But he was right, she had nothing else on. And it shouldn’t be a big decision, an evening out with an old . . . friend? Barely. They’d had someone in common, no more, and she wasn’t sure there was a word for that. For him to reach out after all this time suggested he was after more than a nostalgic evening.
Perhaps that was why she was havering. An evening spent basking in someone else’s progress: Did that sound like fun? Hearing about professional success, worldly advancement, while she looked forward to turning up here tomorrow, to an unswept windowsill? Except none of that sounded like Devon Welles, whom she’d known when he was one of the Park’s Dogs; a friend to Emma Flyte—a good character reference—who’d left the Park after she’d been fired, another indicator of decency. Not the type to spend an evening boasting to a former colleague. No: He was after something else. And it was possible this might turn out to her advantage.

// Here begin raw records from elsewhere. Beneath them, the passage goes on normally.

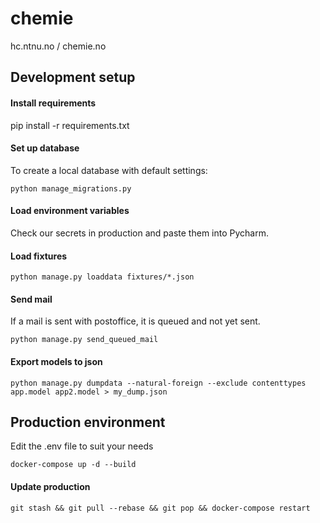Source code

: # chemie
hc.ntnu.no / chemie.no

## Development setup

#### Install requirements
pip install -r requirements.txt

#### Set up database
To create a local database with default settings: 
```shell
python manage_migrations.py
```
#### Load environment variables
Check our secrets in production and paste them into Pycharm.

#### Load fixtures
```shell
python manage.py loaddata fixtures/*.json
```

#### Send mail
If a mail is sent with postoffice, it is queued and not yet sent.
```
python manage.py send_queued_mail 
```

#### Export models to json
```
python manage.py dumpdata --natural-foreign --exclude contenttypes app.model app2.model > my_dump.json
```

## Production environment
Edit the .env file to suit your needs

```
docker-compose up -d --build
```

#### Update production
```
git stash && git pull --rebase && git pop && docker-compose restart
```

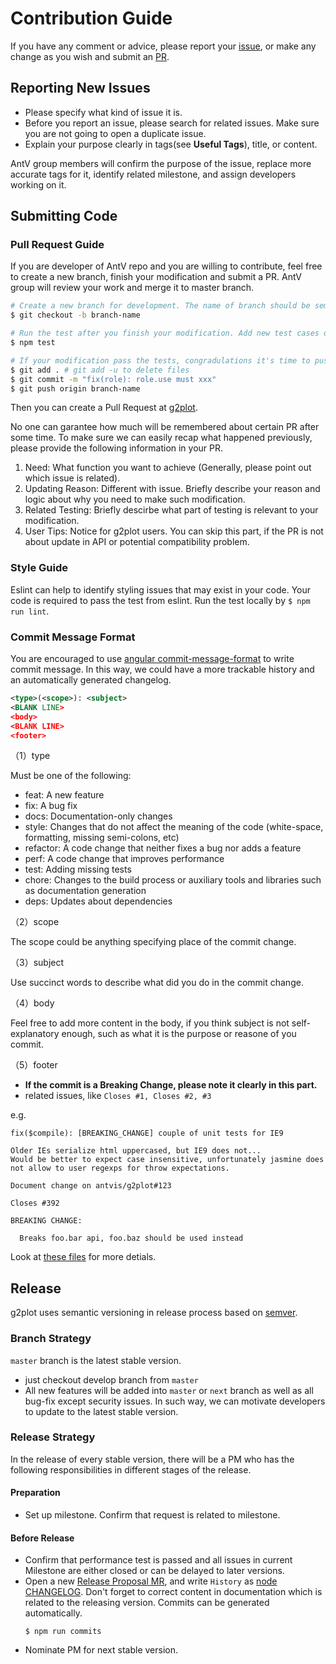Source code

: # Contribution Guide

If you have any comment or advice, please report your [issue](https://github.com/antvis/g2plot/issues),
or make any change as you wish and submit an [PR](https://github.com/antvis/g2plot/pulls).

## Reporting New Issues

- Please specify what kind of issue it is.
- Before you report an issue, please search for related issues. Make sure you are not going to open a duplicate issue.
- Explain your purpose clearly in tags(see **Useful Tags**), title, or content.

AntV group members will confirm the purpose of the issue, replace more accurate tags for it, identify related milestone, and assign developers working on it.

## Submitting Code

### Pull Request Guide

If you are developer of AntV repo and you are willing to contribute, feel free to create a new branch, finish your modification and submit a PR. AntV group will review your work and merge it to master branch.

```bash
# Create a new branch for development. The name of branch should be semantic, avoiding words like 'update' or 'tmp'. We suggest to use feature/xxx, if the modification is about to implement a new feature.
$ git checkout -b branch-name

# Run the test after you finish your modification. Add new test cases or change old ones if you feel necessary
$ npm test

# If your modification pass the tests, congradulations it's time to push your work back to us. Notice that the commit message should be wirtten in the following format.
$ git add . # git add -u to delete files
$ git commit -m "fix(role): role.use must xxx"
$ git push origin branch-name
```

Then you can create a Pull Request at [g2plot](https://github.com/antvis/g2plot/pulls).

No one can garantee how much will be remembered about certain PR after some time. To make sure we can easily recap what happened previously, please provide the following information in your PR.

1. Need: What function you want to achieve (Generally, please point out which issue is related).
2. Updating Reason: Different with issue. Briefly describe your reason and logic about why you need to make such modification.
3. Related Testing: Briefly descirbe what part of testing is relevant to your modification.
4. User Tips: Notice for g2plot users. You can skip this part, if the PR is not about update in API or potential compatibility problem.

### Style Guide

Eslint can help to identify styling issues that may exist in your code. Your code is required to pass the test from eslint. Run the test locally by `$ npm run lint`.

### Commit Message Format

You are encouraged to use [angular commit-message-format](https://github.com/angular/angular.js/blob/master/CONTRIBUTING.md#commit-message-format) to write commit message. In this way, we could have a more trackable history and an automatically generated changelog.

```xml
<type>(<scope>): <subject>
<BLANK LINE>
<body>
<BLANK LINE>
<footer>
```

（1）type

Must be one of the following:

- feat: A new feature
- fix: A bug fix
- docs: Documentation-only changes
- style: Changes that do not affect the meaning of the code (white-space, formatting, missing semi-colons, etc)
- refactor: A code change that neither fixes a bug nor adds a feature
- perf: A code change that improves performance
- test: Adding missing tests
- chore: Changes to the build process or auxiliary tools and libraries such as documentation generation
- deps: Updates about dependencies

（2）scope

The scope could be anything specifying place of the commit change.

（3）subject

Use succinct words to describe what did you do in the commit change.

（4）body

Feel free to add more content in the body, if you think subject is not self-explanatory enough, such as what it is the purpose or reasone of you commit.

（5）footer

- **If the commit is a Breaking Change, please note it clearly in this part.**
- related issues, like `Closes #1, Closes #2, #3`

e.g.

```
fix($compile): [BREAKING_CHANGE] couple of unit tests for IE9

Older IEs serialize html uppercased, but IE9 does not...
Would be better to expect case insensitive, unfortunately jasmine does
not allow to user regexps for throw expectations.

Document change on antvis/g2plot#123

Closes #392

BREAKING CHANGE:

  Breaks foo.bar api, foo.baz should be used instead
```

Look at [these files](https://docs.google.com/document/d/1QrDFcIiPjSLDn3EL15IJygNPiHORgU1_OOAqWjiDU5Y/edit) for more detials.

## Release

g2plot uses semantic versioning in release process based on [semver].

### Branch Strategy

`master` branch is the latest stable version.

- just checkout develop branch from `master`
- All new features will be added into `master` or `next` branch as well as all bug-fix except security issues. In such way, we can motivate developers to update to the latest stable version.

### Release Strategy

In the release of every stable version, there will be a PM who has the following responsibilities in different stages of the release.

#### Preparation

- Set up milestone. Confirm that request is related to milestone.

#### Before Release

- Confirm that performance test is passed and all issues in current Milestone are either closed or can be delayed to later versions.
- Open a new [Release Proposal MR], and write `History` as [node CHANGELOG]. Don't forget to correct content in documentation which is related to the releasing version. Commits can be generated automatically.
  ```
  $ npm run commits
  ```
- Nominate PM for next stable version.

[semver]: http://semver.org/lang/zh-CN/
[release proposal mr]: https://github.com/nodejs/node/pull/4181
[node changelog]: https://github.com/nodejs/node/blob/master/CHANGELOG.md
[『我是如何发布一个 npm 包的』]: https://fengmk2.com/blog/2016/how-i-publish-a-npm-package
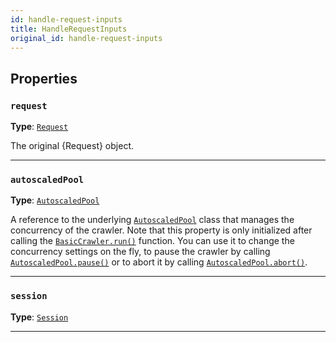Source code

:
 ```yaml
---
id: handle-request-inputs
title: HandleRequestInputs
original_id: handle-request-inputs
---
```


<a name="handlerequestinputs"></a>

## Properties

### `request`

**Type**: [`Request`](../api/request)

The original {Request} object.

---

### `autoscaledPool`

**Type**: [`AutoscaledPool`](../api/autoscaled-pool)

A reference to the underlying [`AutoscaledPool`](../api/autoscaled-pool) class that manages the concurrency of the crawler. Note that this property is
only initialized after calling the [`BasicCrawler.run()`](../api/basic-crawler#run) function. You can use it to change the concurrency settings on the
fly, to pause the crawler by calling [`AutoscaledPool.pause()`](../api/autoscaled-pool#pause) or to abort it by calling
[`AutoscaledPool.abort()`](../api/autoscaled-pool#abort).

---

### `session`

**Type**: [`Session`](../api/session)

---
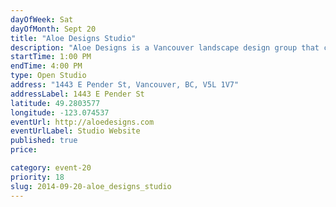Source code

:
 ```yaml
---
dayOfWeek: Sat
dayOfMonth: Sept 20
title: "Aloe Designs Studio"
description: "Aloe Designs is a Vancouver landscape design group that creates fresh outdoor living spaces—cultivating sustainable communities one patio, balcony, backyard, rooftop, and container garden at a time."
startTime: 1:00 PM
endTime: 4:00 PM
type: Open Studio
address: "1443 E Pender St, Vancouver, BC, V5L 1V7"
addressLabel: 1443 E Pender St
latitude: 49.2803577
longitude: -123.074537
eventUrl: http://aloedesigns.com
eventUrlLabel: Studio Website
published: true
price: 

category: event-20
priority: 18
slug: 2014-09-20-aloe_designs_studio
---
```

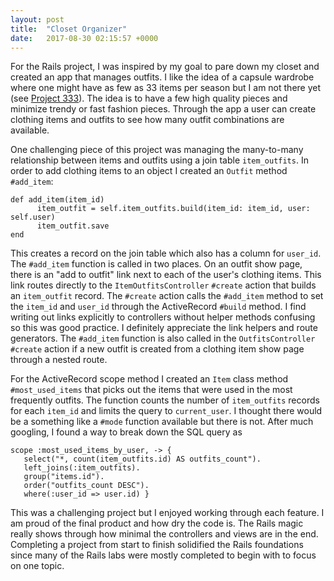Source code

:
 ```yaml
---
layout: post
title:  "Closet Organizer"
date:   2017-08-30 02:15:57 +0000
---
```



For the Rails project, I was inspired by my goal to pare down my closet and created an app that manages outfits.  I like the idea of a capsule wardrobe where one might have as few as 33 items per season but I am not there yet (see [Project 333](https://bemorewithless.com/project-333/)).  The idea is to have a few high quality pieces and minimize trendy or fast fashion pieces.  Through the app a user can create clothing items and outfits to see how many outfit combinations are available.  

One challenging piece of this project was managing the many-to-many relationship between items and outfits using a join table `item_outfits`.  In order to add clothing items to an object I created an `Outfit` method `#add_item`:

```
def add_item(item_id)
	  item_outfit = self.item_outfits.build(item_id: item_id, user: self.user)
	  item_outfit.save		
end
```

This creates a record on the join table which also has a column for `user_id`.  The `#add_item` function is called in two places.  On an outfit show page, there is an "add to outfit" link next to each of the user's clothing items.  This link routes directly to the `ItemOutfitsController` `#create` action that builds an `item_outfit` record.  The `#create` action calls the `#add_item` method to set the `item_id` and `user_id` through the ActiveRecord `#build` method.  I find writing out links explicitly to controllers without helper methods confusing so this was good practice.  I definitely appreciate the link helpers and route generators.  The `#add_item` function is also called in the `OutfitsController` `#create` action if a new outfit is created from a clothing item show page through a nested route.  

For the ActiveRecord scope method I created an `Item` class method `#most_used_items` that picks out the items that were used in the most frequently outfits.  The function counts the number of `item_outfits` records for each `item_id` and limits the query to `current_user`.  I thought there would be a something like a `#mode` function available but there is not.  After much googling, I found a way to break down the SQL query as 

```
scope :most_used_items_by_user, -> {
   select("*, count(item_outfits.id) AS outfits_count").
   left_joins(:item_outfits).
   group("items.id").
   order("outfits_count DESC").
   where(:user_id => user.id) }
```

This was a challenging project but I enjoyed working through each feature.  I am proud of the final product and how dry the code is.  The Rails magic really shows through how minimal the controllers and views are in the end.  Completing a project from start to finish solidified the Rails foundations since many of the Rails labs were mostly completed to begin with to focus on one topic. 

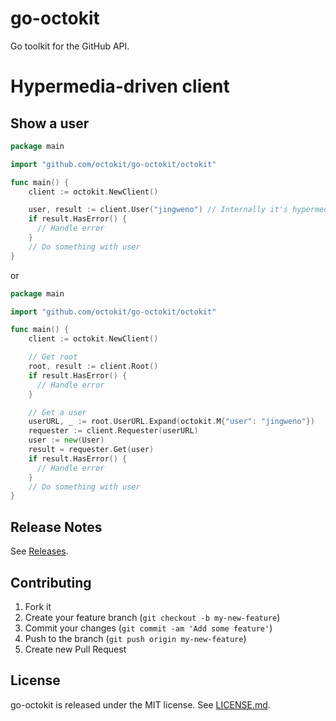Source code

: # go-octokit

Go toolkit for the GitHub API.

# Hypermedia-driven client

## Show a user

```go
package main

import "github.com/octokit/go-octokit/octokit"

func main() {
    client := octokit.NewClient()

    user, result := client.User("jingweno") // Internally it's hypermedia-driven
    if result.HasError() {
      // Handle error
    }
    // Do something with user
}
```

or

```go
package main

import "github.com/octokit/go-octokit/octokit"

func main() {
    client := octokit.NewClient()

    // Get root
    root, result := client.Root()
    if result.HasError() {
      // Handle error
    }

    // Get a user
    userURL, _ := root.UserURL.Expand(octokit.M{"user": "jingweno"})
    requester := client.Requester(userURL)
    user := new(User)
    result = requester.Get(user)
    if result.HasError() {
      // Handle error
    }
    // Do something with user
}
```

## Release Notes

See [Releases](https://github.com/octokit/go-octokit/releases).

## Contributing

1. Fork it
2. Create your feature branch (`git checkout -b my-new-feature`)
3. Commit your changes (`git commit -am 'Add some feature'`)
4. Push to the branch (`git push origin my-new-feature`)
5. Create new Pull Request

## License

go-octokit is released under the MIT license. See
[LICENSE.md](https://github.com/octokit/go-octokit/blob/master/LICENSE.md).
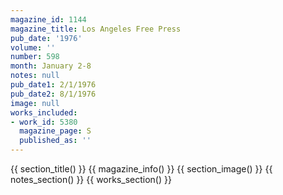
```yaml
---
magazine_id: 1144
magazine_title: Los Angeles Free Press
pub_date: '1976'
volume: ''
number: 598
month: January 2-8
notes: null
pub_date1: 2/1/1976
pub_date2: 8/1/1976
image: null
works_included:
- work_id: 5380
  magazine_page: S
  published_as: ''
---
```


{{ section_title() }}
{{ magazine_info() }}
{{ section_image() }}
{{ notes_section() }}
{{ works_section() }}
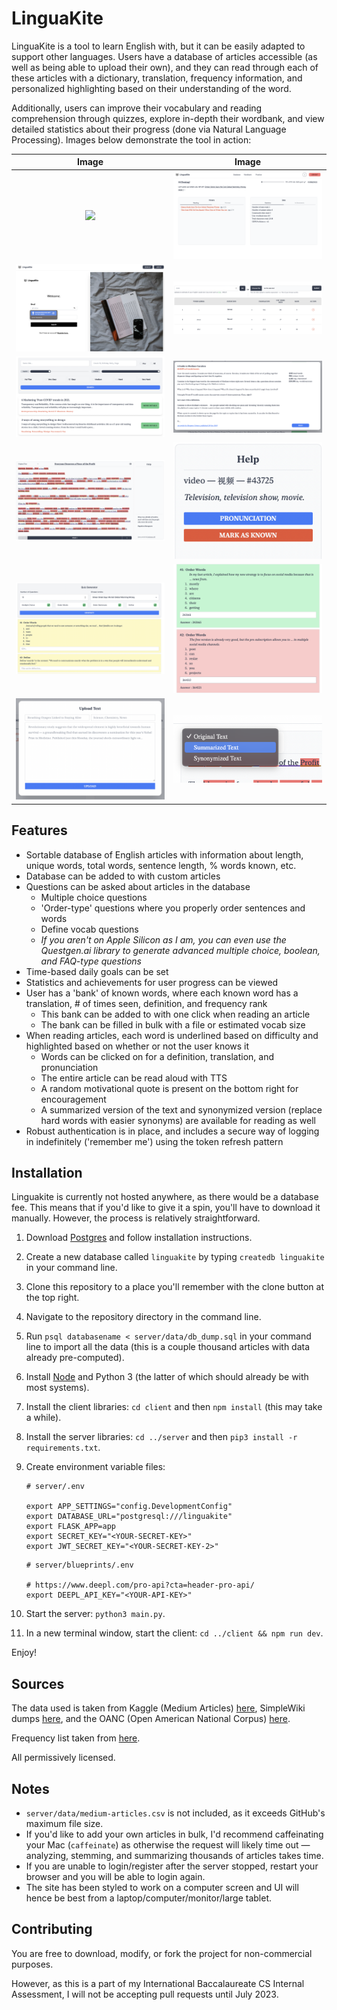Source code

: # LinguaKite

LinguaKite is a tool to learn English with, but it can be easily adapted to support other languages. Users have a database of articles accessible (as well as being able to upload their own), and they can read through each of these articles with a dictionary, translation, frequency information, and personalized highlighting based on their understanding of the word.

Additionally, users can improve their vocabulary and reading comprehension through quizzes, explore in-depth their wordbank, and view detailed statistics about their progress (done via Natural Language Processing). Images below demonstrate the tool in action:

Image            |  Image
:-------------------------:|:-------------------------:
![](images/home.png)  |  ![](images/home2.png)
![](images/login.png)  |  ![](images/wordbank.png)
![](images/search.png)  |  ![](images/details.png)
![](images/read.png)  |  ![](images/dictionary.png)
![](images/quiz.png)  |  ![](images/quiz2.png)
![](images/upload.png)  |  ![](images/texttypes.png)

## Features
- Sortable database of English articles with information about length, unique words, total words, sentence length, % words known, etc.
- Database can be added to with custom articles
- Questions can be asked about articles in the database
    - Multiple choice questions
    - 'Order-type' questions where you properly order sentences and words
    - Define vocab questions
    - *If you aren't on Apple Silicon as I am, you can even use the Questgen.ai library to generate advanced multiple choice, boolean, and FAQ-type questions*
- Time-based daily goals can be set
- Statistics and achievements for user progress can be viewed
- User has a 'bank' of known words, where each known word has a translation, # of times seen, definition, and frequency rank 
    - This bank can be added to with one click when reading an article
    - The bank can be filled in bulk with a file or estimated vocab size
- When reading articles, each word is underlined based on difficulty and highlighted based on whether or not the user knows it
    - Words can be clicked on for a definition, translation, and pronunciation
    - The entire article can be read aloud with TTS
    - A random motivational quote is present on the bottom right for encouragement
    - A summarized version of the text and synonymized version (replace hard words with easier synonyms) are available for reading as well
- Robust authentication is in place, and includes a secure way of logging in indefinitely ('remember me') using the token refresh pattern

## Installation

Linguakite is currently not hosted anywhere, as there would be a database fee. This means that if you'd like to give it a spin, you'll have to download it manually. However, the process is relatively straightforward.

1. Download [Postgres](https://postgresapp.com/) and follow installation instructions.
2. Create a new database called `linguakite` by typing `createdb linguakite` in your command line.
3. Clone this repository to a place you'll remember with the clone button at the top right.
4. Navigate to the repository directory in the command line.
5. Run `psql databasename < server/data/db_dump.sql` in your command line to import all the data (this is a couple thousand articles with data already pre-computed).
6. Install [Node](https://nodejs.org/en/download/) and Python 3 (the latter of which should already be with most systems).
7. Install the client libraries: `cd client` and then `npm install` (this may take a while).
8. Install the server libraries: `cd ../server` and then `pip3 install -r requirements.txt`.
9. Create environment variable files:
    ```
    # server/.env

    export APP_SETTINGS="config.DevelopmentConfig"
    export DATABASE_URL="postgresql:///linguakite"
    export FLASK_APP=app
    export SECRET_KEY="<YOUR-SECRET-KEY>"
    export JWT_SECRET_KEY="<YOUR-SECRET-KEY-2>"
    ```

    ```
    # server/blueprints/.env

    # https://www.deepl.com/pro-api?cta=header-pro-api/
    export DEEPL_API_KEY="<YOUR-API-KEY>"
    ```
10. Start the server: `python3 main.py`.
11. In a new terminal window, start the client: `cd ../client && npm run dev`.

Enjoy!


## Sources

The data used is taken from Kaggle (Medium Articles) [here](https://www.kaggle.com/datasets/fabiochiusano/medium-articles), SimpleWiki dumps [here](https://dumps.wikimedia.org/simplewiki/), and the OANC (Open American National Corpus) [here](https://anc.org/data/oanc/download/).

Frequency list taken from [here](https://gist.github.com/h3xx/1976236).

All permissively licensed.

## Notes

- `server/data/medium-articles.csv` is not included, as it exceeds GitHub's maximum file size.
- If you'd like to add your own articles in bulk, I'd recommend caffeinating your Mac (`caffeinate`) as otherwise the request will likely time out — analyzing, stemming, and summarizing thousands of articles takes time.
- If you are unable to login/register after the server stopped, restart your browser and you will be able to login again.
- The site has been styled to work on a computer screen and UI will hence be best from a laptop/computer/monitor/large tablet.

## Contributing

You are free to download, modify, or fork the project for non-commercial purposes.

However, as this is a part of my International Baccalaureate CS Internal Assessment, I will not be accepting pull requests until July 2023.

Which wasn’t Min speaking, but might as well have been, being about as grounded in reality as he ever got. What did Welles have to offer her? And why was she overthinking this, anyway? Pick up the phone, book a restaurant. It wasn’t rocket science.
The Post-it note on which she’d scribbled the reminder fluttered for no obvious reason, and she thought
Then took her phone out and began googling restaurants.
Because it didn’t matter what she said: Once The Lecture began, it would keep right on happening until it was over. Estimates varied, but Ashley Khan figured she could write off the next ten minutes. Just keep her phone jammed to her ear, and if anyone appeared, pretend she was busy. In Slough House, pretending to be working was so much part of the agenda, it counted as working.
None of which she could interrupt her mother to explain, because apart from not knowing Ash had been booted out of Regent’s Park and exiled to this shitheap, she also didn’t know Ash had been at Regent’s Park in the first place, and if she had would have assumed it was the offices of the security firm Ash claimed to be employed by, rather than the headquarters of the UK’s intelligence service. All of which would require more than a ten-minute call to set right. Simpler all round to keep listening to The Lecture, with its familiar arc in which her mother went grandchildless to the grave while she—Ash—wasted the best years of her life. Meanwhile, in front of her was her ongoing project.